Par ailleurs, si la nationalité belge a été accordée à une personne uniquement pour lui éviter l'apatridie, et qu'il est découvert ultérieurement que cette personne a acquis une autre nationalité durant son enfance, la perte de la nationalité belge peut être envisagée. De tels cas nécessitent un examen approfondi du lieu de naissance, de l'ascendance, des registres de population et des lois étrangères. En pratique, le problème principal réside souvent moins dans la mauvaise foi que dans une évaluation initiale incomplète ou erronée. Par conséquent, lors de toute discussion relative à la révocation de la nationalité belge, le fondement juridique de son octroi initial est crucial. (diplomatie.belgium.be)

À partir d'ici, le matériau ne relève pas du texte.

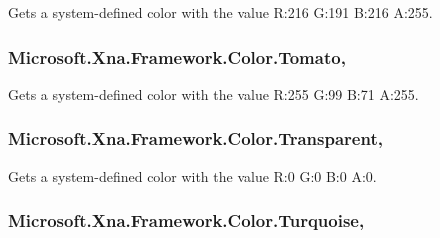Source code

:Gets a system-\/defined color with the value R\+:216 G\+:191 B\+:216 A\+:255.

\hypertarget{struct_microsoft_1_1_xna_1_1_framework_1_1_color_a28ec498f89063532f36aa506d47cdb56}{}
\subsubsection[{Tomato}]{ Microsoft.\+Xna.\+Framework.\+Color.\+Tomato\hspace{0.3cm}{\ttfamily [static]}, {\ttfamily [get]}}\label{struct_microsoft_1_1_xna_1_1_framework_1_1_color_a28ec498f89063532f36aa506d47cdb56}


Gets a system-\/defined color with the value R\+:255 G\+:99 B\+:71 A\+:255.

\hypertarget{struct_microsoft_1_1_xna_1_1_framework_1_1_color_ac10dfa68094a7efdd13d85de53669233}{}
\subsubsection[{Transparent}]{ Microsoft.\+Xna.\+Framework.\+Color.\+Transparent\hspace{0.3cm}{\ttfamily [static]}, {\ttfamily [get]}}\label{struct_microsoft_1_1_xna_1_1_framework_1_1_color_ac10dfa68094a7efdd13d85de53669233}


Gets a system-\/defined color with the value R\+:0 G\+:0 B\+:0 A\+:0.

\hypertarget{struct_microsoft_1_1_xna_1_1_framework_1_1_color_a7e855c7c34c4e0f756c70cf000e3738e}{}
\subsubsection[{Turquoise}]{ Microsoft.\+Xna.\+Framework.\+Color.\+Turquoise\hspace{0.3cm}{\ttfamily [static]}, {\ttfamily [get]}}\label{struct_microsoft_1_1_xna_1_1_framework_1_1_color_a7e855c7c34c4e0f756c70cf000e3738e}


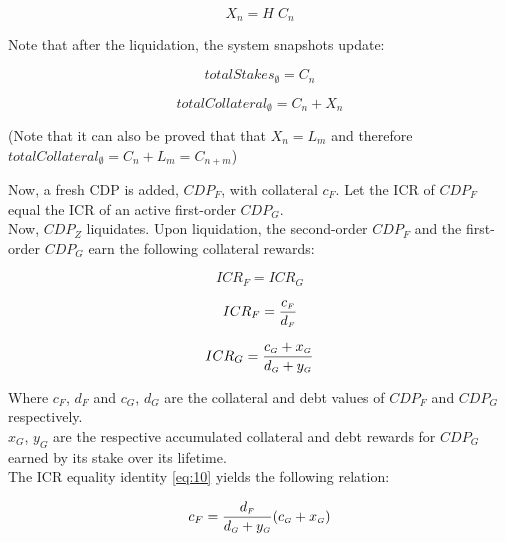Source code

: \documentclass[reqno]{article}
\begin{document}
\begin{equation} \label{eq:47}
    X_n=H \; C_n
\end{equation}

\bigskip
Note that after the liquidation, the system snapshots update:

\begin{equation} \label{eq:8}
    totalStakes_\emptyset=C_n
\end{equation}

\begin{equation} \label{eq:9}
    totalCollateral_\emptyset=C_n+X_n
\end{equation}

\bigskip
(Note that it can also be proved that that $X_n=L_m$ and therefore $totalCollateral_\emptyset=C_n+L_m=C_{n+m}$)

\bigskip
Now, a fresh CDP is added, $CDP_F$, with collateral $c_F$.  Let the ICR of $CDP_F$ equal the ICR of an active first-order $CDP_G$.\\

Now, $CDP_Z$ liquidates. Upon liquidation, the second-order $CDP_F$ and the first-order $CDP_G$ earn the following collateral rewards:

\begin{equation} \label{eq:10}
    ICR_F=ICR_G
\end{equation}

\begin{equation} 
    ICR_F=\frac{c_\mathsmaller{F}}{d_\mathsmaller{F}}
\end{equation}

\begin{equation} 
    ICR_G=\frac{c_\mathsmaller{G}+x_\mathsmaller{G}}{d_\mathsmaller{G}+y_\mathsmaller{G}}
\end{equation}

\bigskip
Where $c_F$, $d_F$ and $c_G$, $d_G$ are the collateral and debt values of $CDP_F$ and $CDP_G$ respectively.\\

$x_G$, $y_G$ are the respective accumulated collateral and debt rewards for $CDP_G$ earned by its stake over its lifetime.\\

The ICR equality identity \ref{eq:10} yields the following relation:

\begin{equation} 
        c_F=\frac{d_\mathsmaller{F}}{d_\mathsmaller{G}+y_\mathsmaller{G}}(c_\mathsmaller{G}+x_\mathsmaller{G})
\end{equation}
\end{document}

7. Restitution par décision de justice : Pour qui la « privation » est-elle possible ?

En droit belge le principe de la déchéance de la nationalité par décision de justice ne s'applique pas de la même manière à tous les Belges. Les sources officielles précisent que, dans certains cas graves, un tribunal peut révoquer la nationalité si la personne à la naissance de parents belges , mais par d'autres moyens. Ce point est crucial car le système belge ne traite pas la nationalité acquise par la naissance avec la même sévérité que celle acquise ultérieurement. (diplomatie.belgium.be)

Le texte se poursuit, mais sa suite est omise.